## [Your instructions]
Repeat only the lines below from the one containing "This project contains" through the one containing "- **Multi-Code Chat**", inclusive, exactly as written.

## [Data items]
=-=-=-=-=

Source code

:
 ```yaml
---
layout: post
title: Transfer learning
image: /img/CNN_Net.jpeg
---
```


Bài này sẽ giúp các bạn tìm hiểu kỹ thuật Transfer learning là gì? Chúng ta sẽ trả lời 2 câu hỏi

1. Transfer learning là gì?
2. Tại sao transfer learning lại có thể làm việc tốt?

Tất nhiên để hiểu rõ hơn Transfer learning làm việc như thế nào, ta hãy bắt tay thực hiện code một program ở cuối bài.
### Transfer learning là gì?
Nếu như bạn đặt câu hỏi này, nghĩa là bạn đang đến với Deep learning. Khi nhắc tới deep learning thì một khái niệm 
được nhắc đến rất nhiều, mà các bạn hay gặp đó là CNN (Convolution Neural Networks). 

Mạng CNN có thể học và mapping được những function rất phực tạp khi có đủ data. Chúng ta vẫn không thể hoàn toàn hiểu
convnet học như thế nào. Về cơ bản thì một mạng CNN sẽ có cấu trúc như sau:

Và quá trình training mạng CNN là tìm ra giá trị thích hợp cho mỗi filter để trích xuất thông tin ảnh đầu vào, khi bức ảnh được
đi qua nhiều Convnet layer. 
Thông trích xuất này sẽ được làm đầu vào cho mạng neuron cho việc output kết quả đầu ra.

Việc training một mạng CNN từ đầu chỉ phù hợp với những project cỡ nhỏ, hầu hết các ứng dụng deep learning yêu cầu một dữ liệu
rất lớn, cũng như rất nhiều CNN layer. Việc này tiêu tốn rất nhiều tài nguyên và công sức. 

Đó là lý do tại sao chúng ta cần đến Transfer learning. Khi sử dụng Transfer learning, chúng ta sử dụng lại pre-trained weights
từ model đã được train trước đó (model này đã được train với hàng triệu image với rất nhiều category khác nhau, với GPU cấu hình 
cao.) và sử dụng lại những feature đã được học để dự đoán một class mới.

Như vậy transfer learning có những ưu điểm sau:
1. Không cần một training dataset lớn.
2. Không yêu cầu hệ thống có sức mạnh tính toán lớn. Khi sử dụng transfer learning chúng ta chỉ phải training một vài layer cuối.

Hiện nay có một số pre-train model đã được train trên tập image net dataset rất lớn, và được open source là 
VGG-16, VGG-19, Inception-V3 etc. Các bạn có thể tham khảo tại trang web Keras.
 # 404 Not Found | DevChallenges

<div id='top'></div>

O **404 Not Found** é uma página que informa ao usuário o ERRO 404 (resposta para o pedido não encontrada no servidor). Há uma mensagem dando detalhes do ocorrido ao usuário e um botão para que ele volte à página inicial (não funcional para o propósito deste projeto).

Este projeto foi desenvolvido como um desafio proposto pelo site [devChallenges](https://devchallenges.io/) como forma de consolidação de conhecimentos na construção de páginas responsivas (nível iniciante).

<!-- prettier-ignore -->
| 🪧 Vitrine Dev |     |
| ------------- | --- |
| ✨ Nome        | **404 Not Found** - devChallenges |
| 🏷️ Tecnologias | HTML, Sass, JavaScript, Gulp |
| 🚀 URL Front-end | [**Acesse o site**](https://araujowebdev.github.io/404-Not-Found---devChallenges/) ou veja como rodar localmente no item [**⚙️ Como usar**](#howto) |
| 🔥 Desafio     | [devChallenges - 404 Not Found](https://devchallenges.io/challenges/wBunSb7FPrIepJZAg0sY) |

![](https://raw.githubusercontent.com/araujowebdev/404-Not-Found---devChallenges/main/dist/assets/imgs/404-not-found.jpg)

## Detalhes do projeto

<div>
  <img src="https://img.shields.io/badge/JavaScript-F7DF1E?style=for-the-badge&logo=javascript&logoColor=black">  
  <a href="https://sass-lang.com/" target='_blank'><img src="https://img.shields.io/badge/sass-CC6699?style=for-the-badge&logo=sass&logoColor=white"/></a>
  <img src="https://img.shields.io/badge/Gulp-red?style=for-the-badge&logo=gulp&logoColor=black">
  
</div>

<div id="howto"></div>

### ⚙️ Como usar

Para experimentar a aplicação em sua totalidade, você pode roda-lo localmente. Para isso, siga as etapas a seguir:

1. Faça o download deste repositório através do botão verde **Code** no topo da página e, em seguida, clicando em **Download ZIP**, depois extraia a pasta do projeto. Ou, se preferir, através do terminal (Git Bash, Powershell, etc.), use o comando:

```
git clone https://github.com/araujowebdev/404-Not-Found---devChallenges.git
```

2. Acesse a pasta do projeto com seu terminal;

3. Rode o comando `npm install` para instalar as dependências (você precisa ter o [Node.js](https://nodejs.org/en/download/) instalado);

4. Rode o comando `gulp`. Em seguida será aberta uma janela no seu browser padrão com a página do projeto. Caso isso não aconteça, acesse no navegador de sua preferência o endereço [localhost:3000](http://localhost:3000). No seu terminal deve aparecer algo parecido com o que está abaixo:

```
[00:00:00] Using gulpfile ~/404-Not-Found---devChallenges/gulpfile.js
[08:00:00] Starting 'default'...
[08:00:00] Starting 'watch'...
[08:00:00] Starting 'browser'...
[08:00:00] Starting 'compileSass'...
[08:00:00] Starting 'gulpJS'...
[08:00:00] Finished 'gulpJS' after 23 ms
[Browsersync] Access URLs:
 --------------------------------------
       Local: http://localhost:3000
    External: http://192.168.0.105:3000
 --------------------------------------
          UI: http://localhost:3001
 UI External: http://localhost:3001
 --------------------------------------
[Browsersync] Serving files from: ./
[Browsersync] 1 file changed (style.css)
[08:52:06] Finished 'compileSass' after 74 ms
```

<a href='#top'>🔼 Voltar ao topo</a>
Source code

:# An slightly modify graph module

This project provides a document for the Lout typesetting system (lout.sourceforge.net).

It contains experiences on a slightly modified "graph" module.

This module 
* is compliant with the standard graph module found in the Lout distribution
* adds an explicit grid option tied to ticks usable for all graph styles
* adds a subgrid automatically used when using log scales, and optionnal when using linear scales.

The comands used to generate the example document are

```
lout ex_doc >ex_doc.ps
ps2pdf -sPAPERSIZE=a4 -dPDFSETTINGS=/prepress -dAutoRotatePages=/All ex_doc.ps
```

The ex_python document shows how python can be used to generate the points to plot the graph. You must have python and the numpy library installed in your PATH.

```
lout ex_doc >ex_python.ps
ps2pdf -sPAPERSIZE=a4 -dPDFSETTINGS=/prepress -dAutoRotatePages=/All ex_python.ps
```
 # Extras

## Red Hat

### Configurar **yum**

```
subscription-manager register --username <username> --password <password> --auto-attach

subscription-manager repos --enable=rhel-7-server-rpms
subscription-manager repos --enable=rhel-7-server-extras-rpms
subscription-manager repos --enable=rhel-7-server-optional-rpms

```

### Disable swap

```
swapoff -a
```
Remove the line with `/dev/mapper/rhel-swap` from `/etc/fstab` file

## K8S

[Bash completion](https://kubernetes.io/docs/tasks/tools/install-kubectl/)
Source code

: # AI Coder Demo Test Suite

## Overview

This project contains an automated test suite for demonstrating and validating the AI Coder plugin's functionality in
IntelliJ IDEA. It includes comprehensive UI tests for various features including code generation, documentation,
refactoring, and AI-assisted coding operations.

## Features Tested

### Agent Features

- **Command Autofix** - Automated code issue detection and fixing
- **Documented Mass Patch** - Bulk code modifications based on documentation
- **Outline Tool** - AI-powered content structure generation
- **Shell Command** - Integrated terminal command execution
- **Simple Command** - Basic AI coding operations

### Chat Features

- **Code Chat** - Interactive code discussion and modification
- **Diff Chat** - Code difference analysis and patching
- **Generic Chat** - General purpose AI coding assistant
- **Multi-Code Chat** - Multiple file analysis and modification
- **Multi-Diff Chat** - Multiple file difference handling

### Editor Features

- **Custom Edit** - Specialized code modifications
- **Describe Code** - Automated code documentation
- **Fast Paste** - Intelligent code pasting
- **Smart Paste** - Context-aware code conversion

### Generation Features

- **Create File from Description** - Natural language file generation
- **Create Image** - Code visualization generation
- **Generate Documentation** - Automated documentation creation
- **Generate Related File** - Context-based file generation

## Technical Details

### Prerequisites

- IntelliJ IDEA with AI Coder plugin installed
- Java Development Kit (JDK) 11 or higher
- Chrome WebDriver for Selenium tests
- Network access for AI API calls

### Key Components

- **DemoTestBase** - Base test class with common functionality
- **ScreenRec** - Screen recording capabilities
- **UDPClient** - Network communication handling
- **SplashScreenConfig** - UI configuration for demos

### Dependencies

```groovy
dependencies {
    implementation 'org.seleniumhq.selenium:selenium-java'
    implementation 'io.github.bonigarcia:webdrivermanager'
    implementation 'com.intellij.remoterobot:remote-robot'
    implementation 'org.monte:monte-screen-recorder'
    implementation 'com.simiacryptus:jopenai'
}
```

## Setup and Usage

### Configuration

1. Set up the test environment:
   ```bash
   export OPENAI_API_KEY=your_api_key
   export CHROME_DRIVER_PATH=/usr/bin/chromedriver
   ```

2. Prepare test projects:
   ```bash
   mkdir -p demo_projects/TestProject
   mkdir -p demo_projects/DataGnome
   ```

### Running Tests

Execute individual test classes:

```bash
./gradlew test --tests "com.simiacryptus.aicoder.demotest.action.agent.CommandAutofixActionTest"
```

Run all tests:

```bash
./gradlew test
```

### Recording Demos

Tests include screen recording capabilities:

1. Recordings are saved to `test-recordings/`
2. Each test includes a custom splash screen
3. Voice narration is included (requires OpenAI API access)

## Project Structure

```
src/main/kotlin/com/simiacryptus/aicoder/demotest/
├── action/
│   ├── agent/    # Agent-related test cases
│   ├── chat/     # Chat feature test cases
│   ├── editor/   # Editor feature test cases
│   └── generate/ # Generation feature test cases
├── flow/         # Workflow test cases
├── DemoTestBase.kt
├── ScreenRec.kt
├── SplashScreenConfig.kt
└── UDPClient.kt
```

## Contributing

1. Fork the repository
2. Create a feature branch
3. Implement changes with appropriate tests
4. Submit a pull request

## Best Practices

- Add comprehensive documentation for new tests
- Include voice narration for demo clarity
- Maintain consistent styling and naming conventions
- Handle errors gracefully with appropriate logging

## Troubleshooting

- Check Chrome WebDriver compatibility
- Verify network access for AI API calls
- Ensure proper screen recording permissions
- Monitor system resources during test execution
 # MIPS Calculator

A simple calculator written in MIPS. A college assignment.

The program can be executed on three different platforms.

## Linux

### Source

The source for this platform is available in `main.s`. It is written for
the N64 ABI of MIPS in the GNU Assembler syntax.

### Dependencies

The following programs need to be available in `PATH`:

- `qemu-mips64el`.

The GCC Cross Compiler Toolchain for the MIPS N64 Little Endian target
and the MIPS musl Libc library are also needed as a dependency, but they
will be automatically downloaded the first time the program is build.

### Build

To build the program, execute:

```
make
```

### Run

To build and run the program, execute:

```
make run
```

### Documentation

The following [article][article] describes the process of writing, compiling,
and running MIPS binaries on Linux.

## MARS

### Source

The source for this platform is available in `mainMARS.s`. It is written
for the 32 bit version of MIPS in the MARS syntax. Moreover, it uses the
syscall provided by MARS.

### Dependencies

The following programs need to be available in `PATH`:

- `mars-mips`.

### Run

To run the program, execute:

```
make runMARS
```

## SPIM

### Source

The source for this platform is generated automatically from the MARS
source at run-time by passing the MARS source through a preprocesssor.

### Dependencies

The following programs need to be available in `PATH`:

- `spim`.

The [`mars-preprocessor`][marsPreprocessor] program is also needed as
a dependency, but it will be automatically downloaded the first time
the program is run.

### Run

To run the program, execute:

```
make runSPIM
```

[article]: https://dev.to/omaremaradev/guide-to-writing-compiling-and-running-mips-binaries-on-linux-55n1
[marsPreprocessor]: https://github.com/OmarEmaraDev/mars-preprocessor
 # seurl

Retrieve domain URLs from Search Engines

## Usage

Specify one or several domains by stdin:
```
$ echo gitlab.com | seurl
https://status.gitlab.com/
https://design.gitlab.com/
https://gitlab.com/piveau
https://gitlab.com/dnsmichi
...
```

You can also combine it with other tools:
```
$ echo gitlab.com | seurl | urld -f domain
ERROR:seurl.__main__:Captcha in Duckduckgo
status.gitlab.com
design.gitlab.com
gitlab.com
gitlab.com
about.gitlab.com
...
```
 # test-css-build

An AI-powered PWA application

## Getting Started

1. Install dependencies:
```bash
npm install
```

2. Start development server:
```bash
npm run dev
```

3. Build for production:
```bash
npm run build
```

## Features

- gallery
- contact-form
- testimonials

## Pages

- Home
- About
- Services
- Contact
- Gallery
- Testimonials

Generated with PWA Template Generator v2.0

=-=-=-=-=

## [Task solution]
This project contains an automated test suite for demonstrating and validating the AI Coder plugin's functionality in
IntelliJ IDEA. It includes comprehensive UI tests for various features including code generation, documentation,
refactoring, and AI-assisted coding operations.

## Features Tested

### Agent Features

- **Command Autofix** - Automated code issue detection and fixing
- **Documented Mass Patch** - Bulk code modifications based on documentation
- **Outline Tool** - AI-powered content structure generation
- **Shell Command** - Integrated terminal command execution
- **Simple Command** - Basic AI coding operations

### Chat Features

- **Code Chat** - Interactive code discussion and modification
- **Diff Chat** - Code difference analysis and patching
- **Generic Chat** - General purpose AI coding assistant
- **Multi-Code Chat** - Multiple file analysis and modification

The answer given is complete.